EBioMedicine. 2025 Nov 25;122:106052. doi: 10.1016/j.ebiom.2025.106052. Online ahead of print.
ABSTRACT
BACKGROUND: Biliary atresia (BA) is the most prevalent serious neonatal biliary obstructive disorder and is a complex multifactorial liver disorder. Genome-wide association studies have identified Adducin 3 (ADD3) as a BA susceptibility gene but the mechanisms involved in disease causation and progression remain unclear.

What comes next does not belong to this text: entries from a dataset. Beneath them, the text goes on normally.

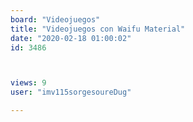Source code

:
 ```yaml
---
board: "Videojuegos"
title: "Videojuegos con Waifu Material"
date: "2020-02-18 01:00:02"
id: 3486



views: 9
user: "imv115sorgesoureDug"

---
```

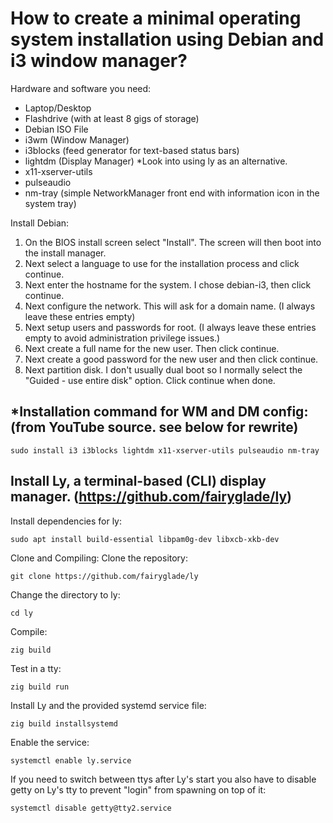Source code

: # How to create a minimal operating system installation using Debian and i3 window manager?

Hardware and software you need:
- Laptop/Desktop
- Flashdrive (with at least 8 gigs of storage)
- Debian ISO File
- i3wm (Window Manager)
- i3blocks (feed generator for text-based status bars)
- lightdm (Display Manager) *Look into using ly as an alternative.
- x11-xserver-utils 
- pulseaudio
- nm-tray (simple NetworkManager front end with information icon in the system tray)

Install Debian:
1. On the BIOS install screen select "Install". The screen will then boot into the install manager. 
2. Next select a language to use for the installation process and click continue. 
3. Next enter the hostname for the system. I chose debian-i3, then click continue.
4. Next configure the network. This will ask for a domain name. (I always leave these entries empty)
5. Next setup users and passwords for root. (I always leave these entries empty to avoid administration privilege issues.)
6. Next create a full name for the new user. Then click continue.
7. Next create a good password for the new user and then click continue.
8. Next partition disk. I don't usually dual boot so I normally select the "Guided - use entire disk" option. Click continue when done. 

## *Installation command for WM and DM config: (from YouTube source. see below for rewrite)
```
sudo install i3 i3blocks lightdm x11-xserver-utils pulseaudio nm-tray
```
## Install Ly, a terminal-based (CLI) display manager. (https://github.com/fairyglade/ly)
Install dependencies for ly:
```
sudo apt install build-essential libpam0g-dev libxcb-xkb-dev
```
Clone and Compiling:
Clone the repository:
```
git clone https://github.com/fairyglade/ly
```
Change the directory to ly:
```
cd ly
```
Compile:
```
zig build
```
Test in a tty:
```
zig build run
```
Install Ly and the provided systemd service file:
```
zig build installsystemd
```
Enable the service:
```
systemctl enable ly.service 
```
If you need to switch between ttys after Ly's start you also have to disable getty on Ly's tty to prevent "login" from spawning on top of it:
```
systemctl disable getty@tty2.service
```

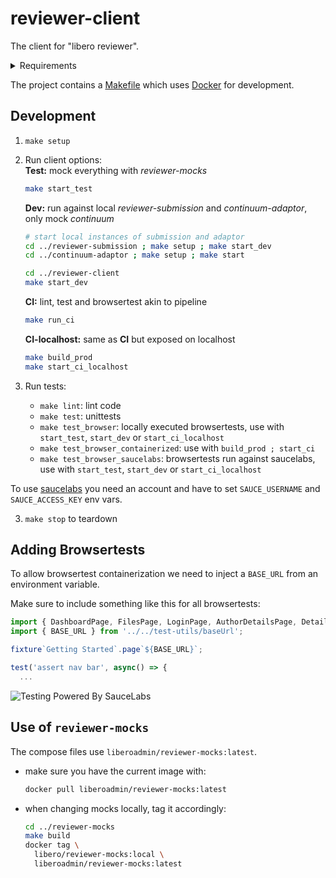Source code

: # reviewer-client

The client for "libero reviewer".

<details>

<summary>Requirements</summary>

- [Docker]
- [GNU Make]
- [Node.js]
- [timeout] (on MacOSX this can be obtained with `brew install coreutils`)
</details>

The project contains a [Makefile] which uses [Docker] for development.

## Development

1. `make setup`
2. Run client options:  
   __Test:__ mock everything with _reviewer-mocks_  
   ```sh
   make start_test
   ```

   __Dev:__ run against local _reviewer-submission_ and _continuum-adaptor_, only mock _continuum_
   ```sh
   # start local instances of submission and adaptor
   cd ../reviewer-submission ; make setup ; make start_dev
   cd ../continuum-adaptor ; make setup ; make start

   cd ../reviewer-client
   make start_dev
   ```

   __CI:__ lint, test and browsertest akin to pipeline
   ```sh
   make run_ci
   ```

   __CI-localhost:__ same as __CI__ but exposed on localhost
   ```sh
   make build_prod
   make start_ci_localhost
   ```

3. Run tests:  
   - `make lint`: lint code
   - `make test`: unittests
   - `make test_browser`: locally executed browsertests, use with `start_test`, `start_dev` or `start_ci_localhost`
   - `make test_browser_containerized`: use with `build_prod ; start_ci`
   - `make test_browser_saucelabs`: browsertests run against saucelabs, use with `start_test`, `start_dev` or `start_ci_localhost`

  To use [saucelabs](https://saucelabs.com) you need an account and have to set `SAUCE_USERNAME` and `SAUCE_ACCESS_KEY` env vars.

3. `make stop` to teardown

## Adding Browsertests


To allow browsertest containerization we need to inject a `BASE_URL` from an environment variable.

Make sure to include something like this for all browsertests:

```js
import { DashboardPage, FilesPage, LoginPage, AuthorDetailsPage, DetailsPage, NavigationPane } from '../page-objects';
import { BASE_URL } from '../../test-utils/baseUrl';

fixture`Getting Started`.page`${BASE_URL}`;

test('assert nav bar', async() => {
  ...
```

![Testing Powered By SauceLabs](https://saucelabs.github.io/images/opensauce/powered-by-saucelabs-badge-white.svg?sanitize=true "Testing Powered By SauceLabs")

## Use of `reviewer-mocks`

The compose files use `liberoadmin/reviewer-mocks:latest`.

- make sure you have the current image with:  
  ```sh
  docker pull liberoadmin/reviewer-mocks:latest
  ```
- when changing mocks locally, tag it accordingly:  
  ```sh
  cd ../reviewer-mocks
  make build
  docker tag \
    libero/reviewer-mocks:local \
    liberoadmin/reviewer-mocks:latest
  ```

[Docker]: https://www.docker.com/
[GNU Make]: https://www.gnu.org/software/make/
[Makefile]: Makefile
[Node.js]: https://nodejs.org/
[timeout]: http://man7.org/linux/man-pages/man1/timeout.1.html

METHODS: ADD3 knockout human pluripotent stem cells were differentiated into cholangiocyte organoids to assess the effect of ADD3 deletion on biliary development in vitro. Add3 deletion in rhesus rotavirus (RRV)-induced experimental BA mice were employed as the in vivo model to address the impact of reduced Add3 expression on BA pathogenesis.
FINDINGS: ADD3 knockout organoids displayed defective cholangiocyte differentiation, failure in the recruitment of βII-spectrin to the cell membrane, abnormal primary cilia development, reduced expression of tight junction proteins, lower transepithelial electrical resistance (TEER) and increased paracellular permeability. Statistical significantly reduced tight junction (TJ) proteins expression and lower TEER in Add3+/- and Add3-/- liver tissue-derived cholangiocytes were observed. Reduced number of TJs and enlarged paracellular spaces without any detectable TJ were detected in the intra-hepatic bile ducts of Add3+/- and Add3-/- livers. A statistical significantly higher incidence and a more advanced form of BA with statistical significantly higher serum bilirubin, liver necrosis and fibrosis, and accumulation of macrophages and activated hepatic stellate cells were observed in Add3 knockout BA mice as compared to wild-type BA mice.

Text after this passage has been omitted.